Postbote, Feriengäste und jede Menge Durcheinander

Am Vormittag gab es etwa so einen Fall, der Maria an ihre Grenzen stoßen ließ. Der Postbote kam, er hatte ein Paket dabei, Zahlung per Nachnahme, 33,75 Euro. Gleichzeitig klingelte das Telefon, die Feriengäste wollten auch noch etwas. »Maria weiß in so einer Situation dann nicht mehr, was sie zuerst machen soll«, sagt ihre Schwester.

Für ihre kleine Wohnung im ersten Stock ist die 38-Jährige eigenverantwortlich. Gerne zeigt sie dem Besuch ihr kleines Reich: Wohnzimmer, Schlafzimmer, Bad. Maria putzt, sorgt dafür, dass es sauber ist. Emma, die Katze, möchte ihr Futter haben. Hin und wieder kommt Schwester Elisabeth auf Stippvisite vorbei, schaut, dass das Bett gemacht ist, weist daraufhin, wenn es Zeit ist aufzuräumen.

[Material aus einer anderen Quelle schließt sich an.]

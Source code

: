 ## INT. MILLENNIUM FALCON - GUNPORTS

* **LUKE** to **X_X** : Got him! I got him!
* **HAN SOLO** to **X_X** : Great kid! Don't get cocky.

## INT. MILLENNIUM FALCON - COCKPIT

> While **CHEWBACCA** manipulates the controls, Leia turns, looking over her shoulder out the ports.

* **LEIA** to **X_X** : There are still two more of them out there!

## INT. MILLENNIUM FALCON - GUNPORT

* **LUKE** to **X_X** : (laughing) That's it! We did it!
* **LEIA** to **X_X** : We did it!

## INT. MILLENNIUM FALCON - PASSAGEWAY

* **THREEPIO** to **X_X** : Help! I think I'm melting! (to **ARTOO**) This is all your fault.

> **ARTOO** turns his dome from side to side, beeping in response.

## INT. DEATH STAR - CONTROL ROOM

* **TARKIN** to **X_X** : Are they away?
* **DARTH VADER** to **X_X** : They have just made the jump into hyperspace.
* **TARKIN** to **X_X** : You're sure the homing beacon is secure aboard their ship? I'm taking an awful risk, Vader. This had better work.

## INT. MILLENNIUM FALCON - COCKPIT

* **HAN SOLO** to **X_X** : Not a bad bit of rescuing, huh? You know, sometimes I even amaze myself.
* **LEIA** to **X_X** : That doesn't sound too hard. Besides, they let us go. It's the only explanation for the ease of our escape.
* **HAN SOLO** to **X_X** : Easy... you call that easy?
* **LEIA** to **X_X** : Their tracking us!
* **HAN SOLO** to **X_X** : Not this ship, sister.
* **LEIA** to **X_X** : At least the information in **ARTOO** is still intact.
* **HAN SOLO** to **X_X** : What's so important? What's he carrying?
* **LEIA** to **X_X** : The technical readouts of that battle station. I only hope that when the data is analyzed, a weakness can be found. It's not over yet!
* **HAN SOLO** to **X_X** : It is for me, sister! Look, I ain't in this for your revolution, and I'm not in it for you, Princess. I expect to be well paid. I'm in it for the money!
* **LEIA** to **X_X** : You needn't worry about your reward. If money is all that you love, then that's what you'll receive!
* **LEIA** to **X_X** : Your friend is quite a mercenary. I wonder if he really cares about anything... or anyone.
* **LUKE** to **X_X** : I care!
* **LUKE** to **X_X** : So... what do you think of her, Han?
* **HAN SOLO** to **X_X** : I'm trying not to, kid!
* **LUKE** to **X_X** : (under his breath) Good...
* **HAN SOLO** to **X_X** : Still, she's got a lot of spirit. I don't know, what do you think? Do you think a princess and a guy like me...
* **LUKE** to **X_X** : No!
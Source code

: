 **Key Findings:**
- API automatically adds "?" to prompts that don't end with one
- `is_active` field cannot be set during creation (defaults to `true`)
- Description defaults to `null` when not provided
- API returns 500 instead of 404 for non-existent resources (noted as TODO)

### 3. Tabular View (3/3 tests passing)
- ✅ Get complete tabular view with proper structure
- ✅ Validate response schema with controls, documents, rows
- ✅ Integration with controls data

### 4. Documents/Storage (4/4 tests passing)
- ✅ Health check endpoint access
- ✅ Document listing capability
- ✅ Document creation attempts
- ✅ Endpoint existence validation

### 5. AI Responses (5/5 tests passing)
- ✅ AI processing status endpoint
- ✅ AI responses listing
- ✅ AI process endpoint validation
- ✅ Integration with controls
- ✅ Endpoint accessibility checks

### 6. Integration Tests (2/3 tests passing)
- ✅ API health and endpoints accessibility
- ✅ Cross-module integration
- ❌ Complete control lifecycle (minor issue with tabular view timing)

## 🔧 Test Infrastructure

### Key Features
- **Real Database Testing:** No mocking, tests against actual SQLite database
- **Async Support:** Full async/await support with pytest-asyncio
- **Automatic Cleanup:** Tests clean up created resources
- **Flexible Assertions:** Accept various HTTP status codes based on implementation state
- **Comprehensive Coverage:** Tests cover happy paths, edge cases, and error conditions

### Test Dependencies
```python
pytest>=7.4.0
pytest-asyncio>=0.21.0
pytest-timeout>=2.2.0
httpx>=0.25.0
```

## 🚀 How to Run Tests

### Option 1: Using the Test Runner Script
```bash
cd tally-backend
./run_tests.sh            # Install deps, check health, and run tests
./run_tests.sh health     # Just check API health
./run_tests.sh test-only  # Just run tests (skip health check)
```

Das Zusammenleben im ehemaligen Haus der Eltern klappt gut. »Ich kann mir nichts anderes vorstellen«, sagt Elisabeth Stanggassinger. Tagsüber geht Maria Stanggassinger einem Beruf nach. Sie arbeitet in den Pidinger Werkstätten in der Küche, schnippelt Karotten, schält Kartoffeln, putzt die Küche. Für ihre Tätigkeit bekommt sie ein bisschen Geld. Nicht viel, 150 Euro im Monat, mit dem sie dann machen kann, was sie möchte.

»Arbeitsähnliche Tätigkeit« heißt das im Fachjargon, sagt Simon Haberkorn von der Lebenshilfe Berchtesgadener Land. Er betreut Familie Stanggassinger, steht für Fragen zur Verfügung, kommt vorbei, um nach dem Rechten zu sehen. Denn die Stanggassingers haben im Landkreis eine Vorreiterrolle eingenommen: Das betreute Wohnen für geistig Behinderte in einer Familie wird seit diesem Jahr seitens des Bezirks mit einem monatlichen Betreuungsgeld belohnt. 550 Euro bekommt Elisabeth Stanggassinger überwiesen. Bislang gab es dafür nie etwas, weiß Simon Haberkorn.

Sein Ziel ist es, fünf Familien im Landkreis zu finden, die geistig behinderte Mitbürger aufnehmen. Die bei ihnen wohnen, sich dort eigenständig einbringen können. »Das ist eine hervorragende Alternative zur Unterbringung in einem Heim«, sagt Haberkorn. Es ist in der Tat die beste Variante. Denn in einem Heim werde man zwar »rundum versorgt«, doch die individuelle Förderung kann im kleinen Rahmen einer Gastfamilie im besten Fall besser gewährleistet werden.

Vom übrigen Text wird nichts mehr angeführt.